Document images with source code:
════════════════════

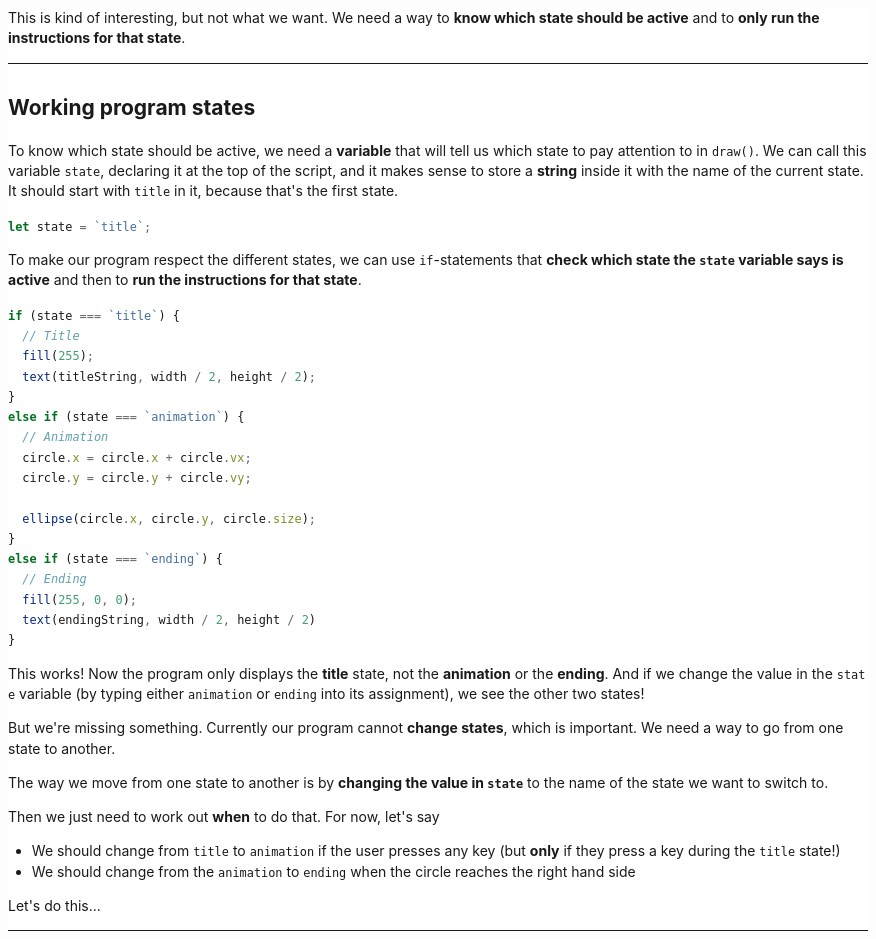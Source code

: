 This is kind of interesting, but not what we want. We need a way to __know which state should be active__ and to __only run the instructions for that state__.

---

## Working program states

To know which state should be active, we need a __variable__ that will tell us which state to pay attention to in `draw()`. We can call this variable `state`, declaring it at the top of the script, and it makes sense to store a __string__ inside it with the name of the current state. It should start with `title` in it, because that's the first state.

```javascript
let state = `title`;
```

To make our program respect the different states, we can use `if`-statements that __check which state the `state` variable says is active__ and then to __run the instructions for that state__.

```javascript
if (state === `title`) {
  // Title
  fill(255);
  text(titleString, width / 2, height / 2);
}
else if (state === `animation`) {
  // Animation
  circle.x = circle.x + circle.vx;
  circle.y = circle.y + circle.vy;

  ellipse(circle.x, circle.y, circle.size);
}
else if (state === `ending`) {
  // Ending
  fill(255, 0, 0);
  text(endingString, width / 2, height / 2)
}
```

This works! Now the program only displays the __title__ state, not the __animation__ or the __ending__. And if we change the value in the `state` variable (by typing either `animation` or `ending` into its assignment), we see the other two states!

But we're missing something. Currently our program cannot __change states__, which is important. We need a way to go from one state to another.

The way we move from one state to another is by __changing the value in `state`__ to the name of the state we want to switch to.

Then we just need to work out __when__ to do that. For now, let's say

- We should change from `title` to `animation` if the user presses any key (but __only__ if they press a key during the `title` state!)
- We should change from the `animation` to `ending` when the circle reaches the right hand side

Let's do this...

---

════════════════════

Problem to solve: Check each line of the records for the string "name" and copy those that have it.

Worked solution:
To know which state should be active, we need a __variable__ that will tell us which state to pay attention to in `draw()`. We can call this variable `state`, declaring it at the top of the script, and it makes sense to store a __string__ inside it with the name of the current state. It should start with `title` in it, because that's the first state.
The way we move from one state to another is by __changing the value in `state`__ to the name of the state we want to switch to.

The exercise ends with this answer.